Saved data entries

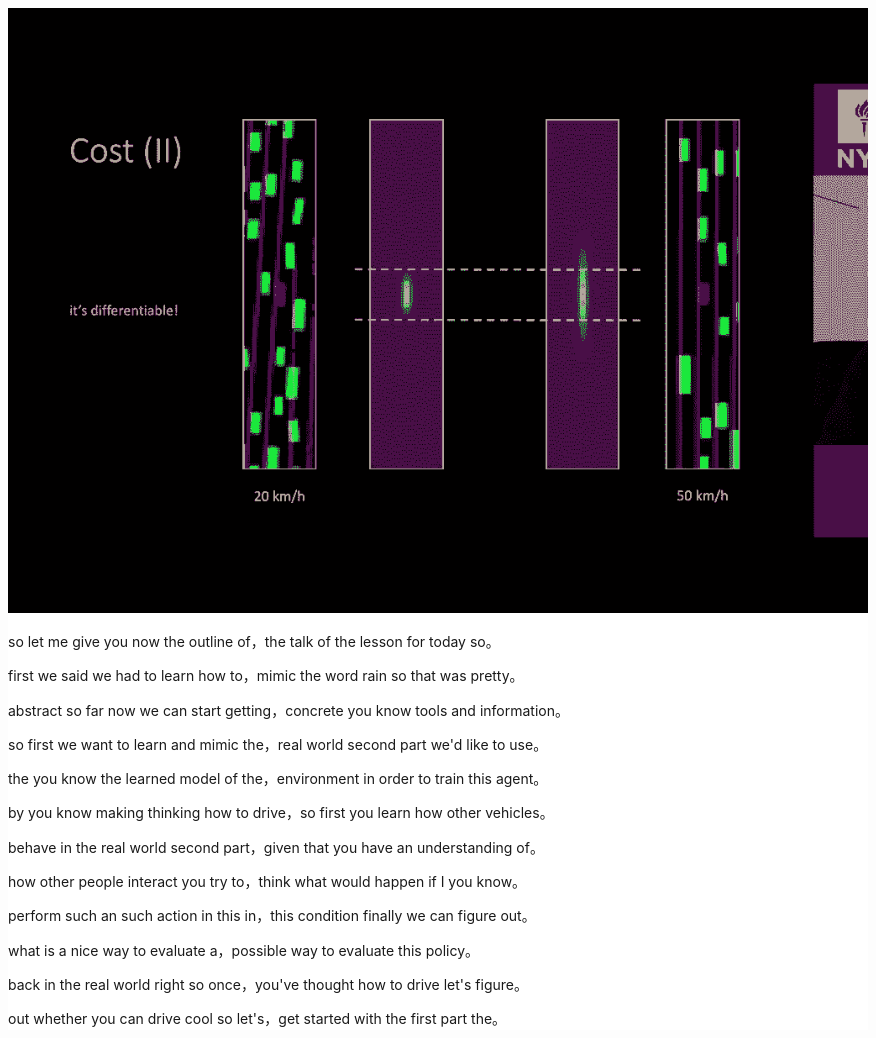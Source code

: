 ![](img/a3cd1ce3e8d76d5b64be81b79e17ee79_13.png)

so let me give you now the outline of，the talk of the lesson for today so。

first we said we had to learn how to，mimic the word rain so that was pretty。

abstract so far now we can start getting，concrete you know tools and information。

so first we want to learn and mimic the，real world second part we'd like to use。

the you know the learned model of the，environment in order to train this agent。

by you know making thinking how to drive，so first you learn how other vehicles。

behave in the real world second part，given that you have an understanding of。

how other people interact you try to，think what would happen if I you know。

perform such an such action in this in，this condition finally we can figure out。

what is a nice way to evaluate a，possible way to evaluate this policy。

back in the real world right so once，you've thought how to drive let's figure。

out whether you can drive cool so let's，get started with the first part the。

> [Task instructions]:
Set down only the line containing "behave in the" and the lines after it through the end, exactly as they appear above.

> [Answer for the task]:
behave in the real world second part，given that you have an understanding of。

how other people interact you try to，think what would happen if I you know。

perform such an such action in this in，this condition finally we can figure out。

what is a nice way to evaluate a，possible way to evaluate this policy。

back in the real world right so once，you've thought how to drive let's figure。

out whether you can drive cool so let's，get started with the first part the。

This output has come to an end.